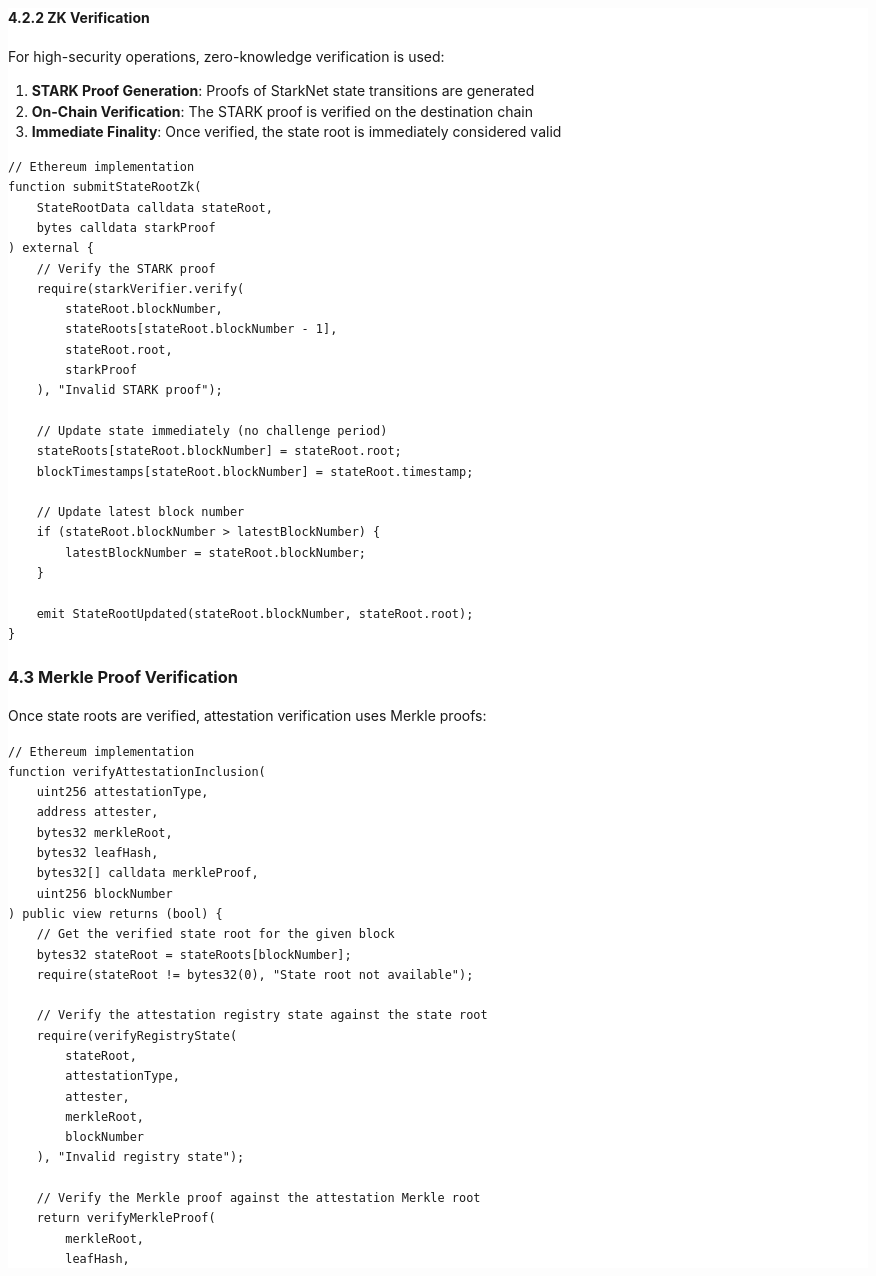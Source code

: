 #### 4.2.2 ZK Verification

For high-security operations, zero-knowledge verification is used:

1. **STARK Proof Generation**: Proofs of StarkNet state transitions are generated
2. **On-Chain Verification**: The STARK proof is verified on the destination chain
3. **Immediate Finality**: Once verified, the state root is immediately considered valid

```solidity
// Ethereum implementation
function submitStateRootZk(
    StateRootData calldata stateRoot,
    bytes calldata starkProof
) external {
    // Verify the STARK proof
    require(starkVerifier.verify(
        stateRoot.blockNumber,
        stateRoots[stateRoot.blockNumber - 1],
        stateRoot.root,
        starkProof
    ), "Invalid STARK proof");

    // Update state immediately (no challenge period)
    stateRoots[stateRoot.blockNumber] = stateRoot.root;
    blockTimestamps[stateRoot.blockNumber] = stateRoot.timestamp;

    // Update latest block number
    if (stateRoot.blockNumber > latestBlockNumber) {
        latestBlockNumber = stateRoot.blockNumber;
    }

    emit StateRootUpdated(stateRoot.blockNumber, stateRoot.root);
}
```

### 4.3 Merkle Proof Verification

Once state roots are verified, attestation verification uses Merkle proofs:

```solidity
// Ethereum implementation
function verifyAttestationInclusion(
    uint256 attestationType,
    address attester,
    bytes32 merkleRoot,
    bytes32 leafHash,
    bytes32[] calldata merkleProof,
    uint256 blockNumber
) public view returns (bool) {
    // Get the verified state root for the given block
    bytes32 stateRoot = stateRoots[blockNumber];
    require(stateRoot != bytes32(0), "State root not available");

    // Verify the attestation registry state against the state root
    require(verifyRegistryState(
        stateRoot,
        attestationType,
        attester,
        merkleRoot,
        blockNumber
    ), "Invalid registry state");

    // Verify the Merkle proof against the attestation Merkle root
    return verifyMerkleProof(
        merkleRoot,
        leafHash,
```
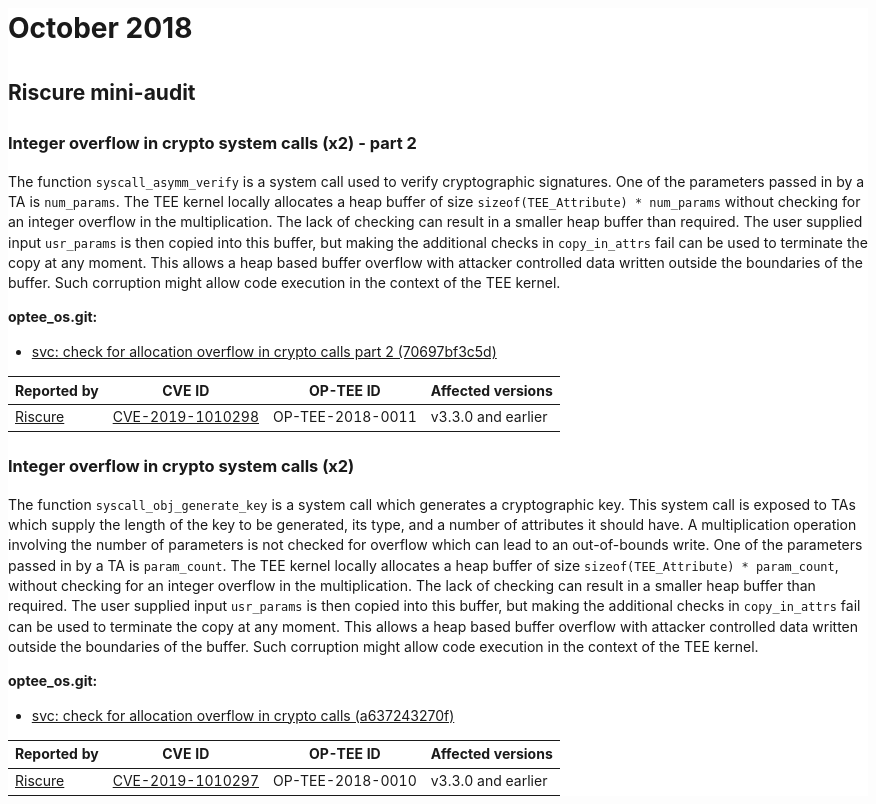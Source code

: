 # October 2018

## Riscure mini-audit

### Integer overflow in crypto system calls (x2) - part 2

The function `syscall_asymm_verify` is a system call used to verify
cryptographic signatures. One of the parameters passed in by a TA is
`num_params`. The TEE kernel locally allocates a heap buffer of size
`sizeof(TEE_Attribute) * num_params` without checking for an integer overflow
in the multiplication. The lack of checking can result in a smaller heap buffer
than required. The user supplied input `usr_params` is then copied into this
buffer, but making the additional checks in `copy_in_attrs` fail can be used to
terminate the copy at any moment. This allows a heap based buffer overflow with
attacker controlled data written outside the boundaries of the buffer. Such
corruption might allow code execution in the context of the TEE kernel.

**optee_os.git:**

- [svc: check for allocation overflow in crypto calls part 2 (70697bf3c5d)](https://github.com/OP-TEE/optee_os/commit/70697bf3c5dc3d201341b01a1a8e5bc6d2fb48f8)

| Reported by |  CVE ID                                                                         |    OP-TEE ID     | Affected versions  |
| ----------- | :-----------------------------------------------------------------------------: | :--------------: | ------------------ |
| [Riscure]   | [CVE-2019-1010298](https://cve.mitre.org/cgi-bin/cvename.cgi?name=2019-1010298) | OP-TEE-2018-0011 | v3.3.0 and earlier |

### Integer overflow in crypto system calls (x2)

The function `syscall_obj_generate_key` is a system call which generates a
cryptographic key. This system call is exposed to TAs which supply the length
of the key to be generated, its type, and a number of attributes it should
have. A multiplication operation involving the number of parameters is not
checked for overflow which can lead to an out-of-bounds write. One of the
parameters passed in by a TA is `param_count`. The TEE kernel locally allocates
a heap buffer of size `sizeof(TEE_Attribute) * param_count`, without checking
for an integer overflow in the multiplication. The lack of checking can result
in a smaller heap buffer than required. The user supplied input `usr_params` is
then copied into this buffer, but making the additional checks in
`copy_in_attrs` fail can be used to terminate the copy at any moment. This
allows a heap based buffer overflow with attacker controlled data written
outside the boundaries of the buffer. Such corruption might allow code
execution in the context of the TEE kernel.

**optee_os.git:**

- [svc: check for allocation overflow in crypto calls (a637243270f)](https://github.com/OP-TEE/optee_os/commit/a637243270fc1faae16de059091795c32d86e65e)

| Reported by |  CVE ID                                                                         |    OP-TEE ID     | Affected versions  |
| ----------- | :-----------------------------------------------------------------------------: | :--------------: | ------------------ |
| [Riscure]   | [CVE-2019-1010297](https://cve.mitre.org/cgi-bin/cvename.cgi?name=2019-1010297) | OP-TEE-2018-0010 | v3.3.0 and earlier |


[applus+ laboratories]: http://www.appluslaboratories.com
[cyberus technology]: https://www.cyberus-technology.de
[contact]: https://optee.readthedocs.io/en/latest/general/contact.html#vulnerability-reporting
[data61]: https://www.data61.csiro.au
[google project zero]: https://googleprojectzero.blogspot.com
[graz university of technology]: https://www.iaik.tugraz.at
[intel security advanced threat research]: http://www.intelsecurity.com/advanced-threat-research
[kpti]: https://lwn.net/Articles/741878
[libtomcrypt]: https://www.libtom.net/LibTomCrypt/
[meltdown and spectre]: https://spectreattack.com
[meltdown whitepaper]: https://meltdownattack.com/meltdown.pdf
[netflix]: https://www.netflix.com
[optee_os]: https://github.com/OP-TEE/optee_os
[optee_test]: https://github.com/OP-TEE/optee_test
[op-tee]: https://github.com/OP-TEE
[rambus]: https://www.rambus.com
[riscure]: https://www.riscure.com
[technical-advisory-return-of-the-hidden-number-problem]: https://www.nccgroup.trust/us/our-research/technical-advisory-return-of-the-hidden-number-problem/
[university of adelaide]: https://www.adelaide.edu.au
[university of maryland]: https://www.umd.edu
[university of pennsylvania]: https://www.upenn.edu
[cve-2018-12437]: https://cve.mitre.org/cgi-bin/cvename.cgi?name=CVE-2018-12437
[western digital security bulletin]: https://www.westerndigital.com/support/productsecurity/wdc-20008-replay-attack-vulnerabilities-rpmb-protocol-applications
[western digital whitepaper]: https://documents.westerndigital.com/content/dam/doc-library/en_us/assets/public/western-digital/collateral/white-paper/white-paper-replay-protected-memory-block-protocol-vulernabilities.pdf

● ● ● ● ●

Exercise description | Provide every line from the material that contains the word "into".

Solution to this exercise |
than required. The user supplied input `usr_params` is then copied into this
then copied into this buffer, but making the additional checks in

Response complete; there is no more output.